Saved data entries
▼
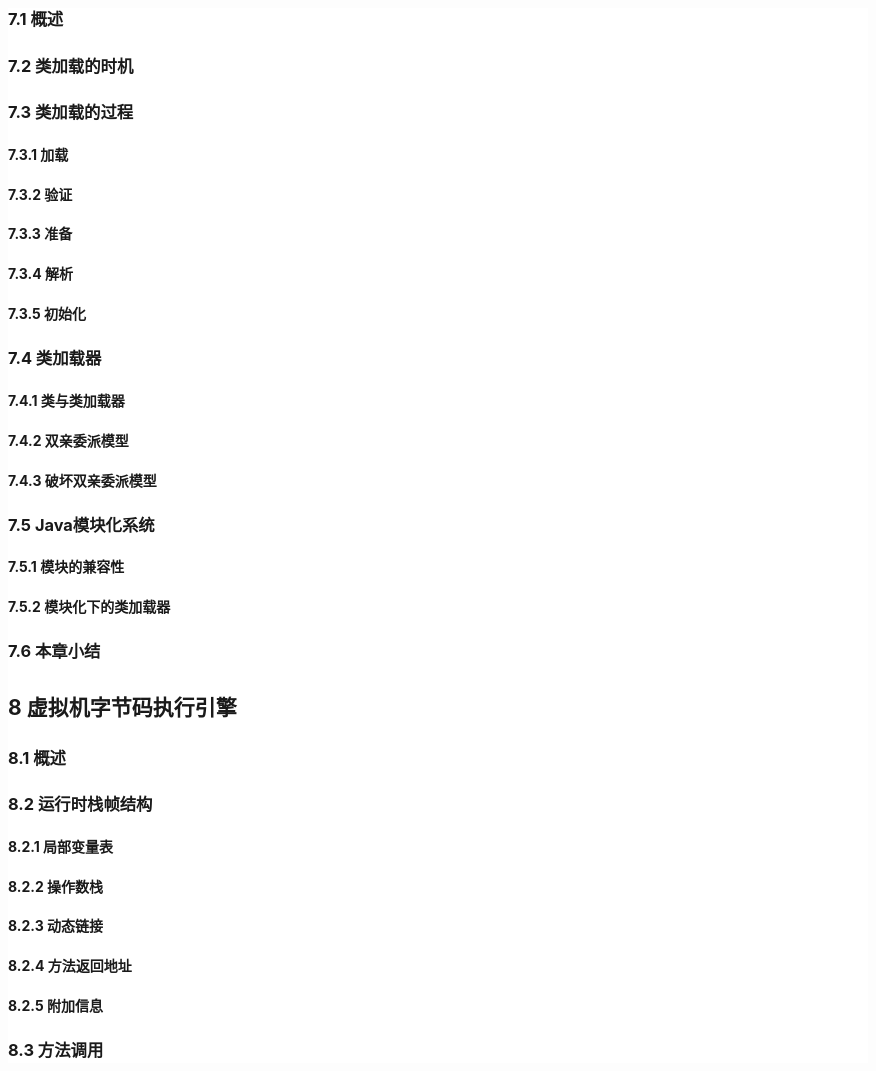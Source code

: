 ### 7.1 概述

### 7.2 类加载的时机

### 7.3 类加载的过程

#### 7.3.1 加载

#### 7.3.2 验证

#### 7.3.3 准备

#### 7.3.4 解析

#### 7.3.5 初始化

### 7.4 类加载器

#### 7.4.1 类与类加载器

#### 7.4.2 双亲委派模型

#### 7.4.3 破坏双亲委派模型

### 7.5 Java模块化系统

#### 7.5.1 模块的兼容性

#### 7.5.2 模块化下的类加载器

### 7.6 本章小结

## 8 虚拟机字节码执行引擎

### 8.1 概述

### 8.2 运行时栈帧结构

#### 8.2.1 局部变量表

#### 8.2.2 操作数栈

#### 8.2.3 动态链接

#### 8.2.4 方法返回地址

#### 8.2.5 附加信息

### 8.3 方法调用
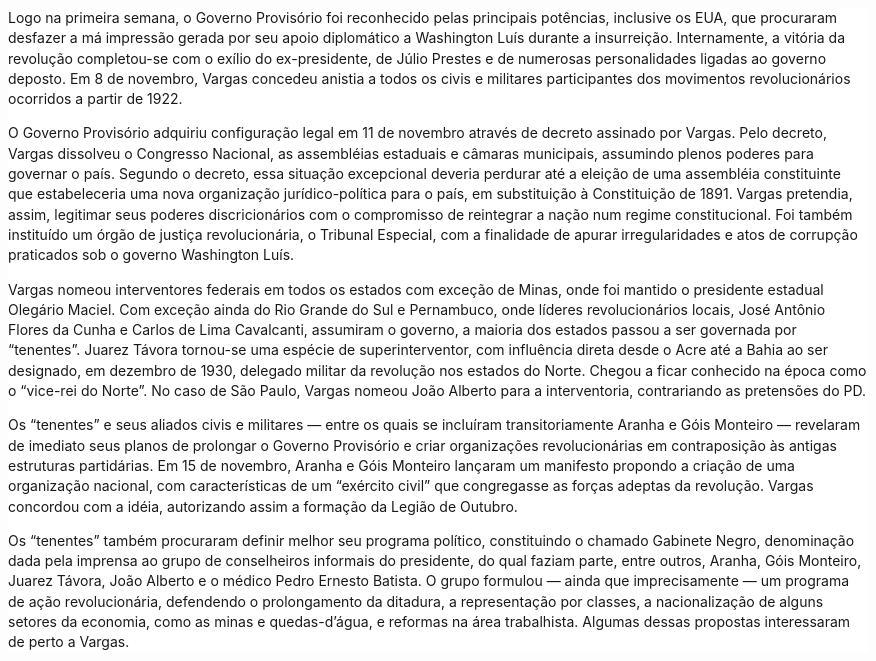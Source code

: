 Logo na primeira semana, o Governo Provisório foi reconhecido pelas
principais potências, inclusive os EUA, que procuraram desfazer a má
impressão gerada por seu apoio diplomático a Washington Luís durante a
insurreição. Internamente, a vitória da revolução completou-se com o
exílio do ex-presidente, de Júlio Prestes e de numerosas personalidades
ligadas ao governo deposto. Em 8 de novembro, Vargas concedeu anistia a
todos os civis e militares participantes dos movimentos revolucionários
ocorridos a partir de 1922.

O Governo Provisório adquiriu configuração legal em 11 de novembro
através de decreto assinado por Vargas. Pelo decreto, Vargas dissolveu o
Congresso Nacional, as assembléias estaduais e câmaras municipais,
assumindo plenos poderes para governar o país. Segundo o decreto, essa
situação excepcional deveria perdurar até a eleição de uma assembléia
constituinte que estabeleceria uma nova organização jurídico-política
para o país, em substituição à Constituição de 1891. Vargas pretendia,
assim, legitimar seus poderes discricionários com o compromisso de
reintegrar a nação num regime constitucional. Foi também instituído um
órgão de justiça revolucionária, o Tribunal Especial, com a finalidade
de apurar irregularidades e atos de corrupção praticados sob o governo
Washington Luís.

Vargas nomeou interventores federais em todos os estados com exceção de
Minas, onde foi mantido o presidente estadual Olegário Maciel. Com
exceção ainda do Rio Grande do Sul e Pernambuco, onde líderes
revolucionários locais, José Antônio Flores da Cunha e Carlos de Lima
Cavalcanti, assumiram o governo, a maioria dos estados passou a ser
governada por “tenentes”. Juarez Távora tornou-se uma espécie de
superinterventor, com influência direta desde o Acre até a Bahia ao ser
designado, em dezembro de 1930, delegado militar da revolução nos
estados do Norte. Chegou a ficar conhecido na época como o “vice-rei do
Norte”. No caso de São Paulo, Vargas nomeou João Alberto para a
interventoria, contrariando as pretensões do PD.

Os “tenentes” e seus aliados civis e militares — entre os quais se
incluíram transitoriamente Aranha e Góis Monteiro — revelaram de
imediato seus planos de prolongar o Governo Provisório e criar
organizações revolucionárias em contraposição às antigas estruturas
partidárias. Em 15 de novembro, Aranha e Góis Monteiro lançaram um
manifesto propondo a criação de uma organização nacional, com
características de um “exército civil” que congregasse as forças adeptas
da revolução. Vargas concordou com a idéia, autorizando assim a formação
da Legião de Outubro.

Os “tenentes” também procuraram definir melhor seu programa político,
constituindo o chamado Gabinete Negro, denominação dada pela imprensa ao
grupo de conselheiros informais do presidente, do qual faziam parte,
entre outros, Aranha, Góis Monteiro, Juarez Távora, João Alberto e o
médico Pedro Ernesto Batista. O grupo formulou — ainda que
imprecisamente — um programa de ação revolucionária, defendendo o
prolongamento da ditadura, a representação por classes, a nacionalização
de alguns setores da economia, como as minas e quedas-d’água, e reformas
na área trabalhista. Algumas dessas propostas interessaram de perto a
Vargas.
▲
Task statement => Retype only the lines above between the line with "organizações revolucionárias em" and the line with "também procuraram definir", counting those two lines as well, and keep every character as it is.

Output for this exercise =>
organizações revolucionárias em contraposição às antigas estruturas
partidárias. Em 15 de novembro, Aranha e Góis Monteiro lançaram um
manifesto propondo a criação de uma organização nacional, com
características de um “exército civil” que congregasse as forças adeptas
da revolução. Vargas concordou com a idéia, autorizando assim a formação
da Legião de Outubro.

Os “tenentes” também procuraram definir melhor seu programa político,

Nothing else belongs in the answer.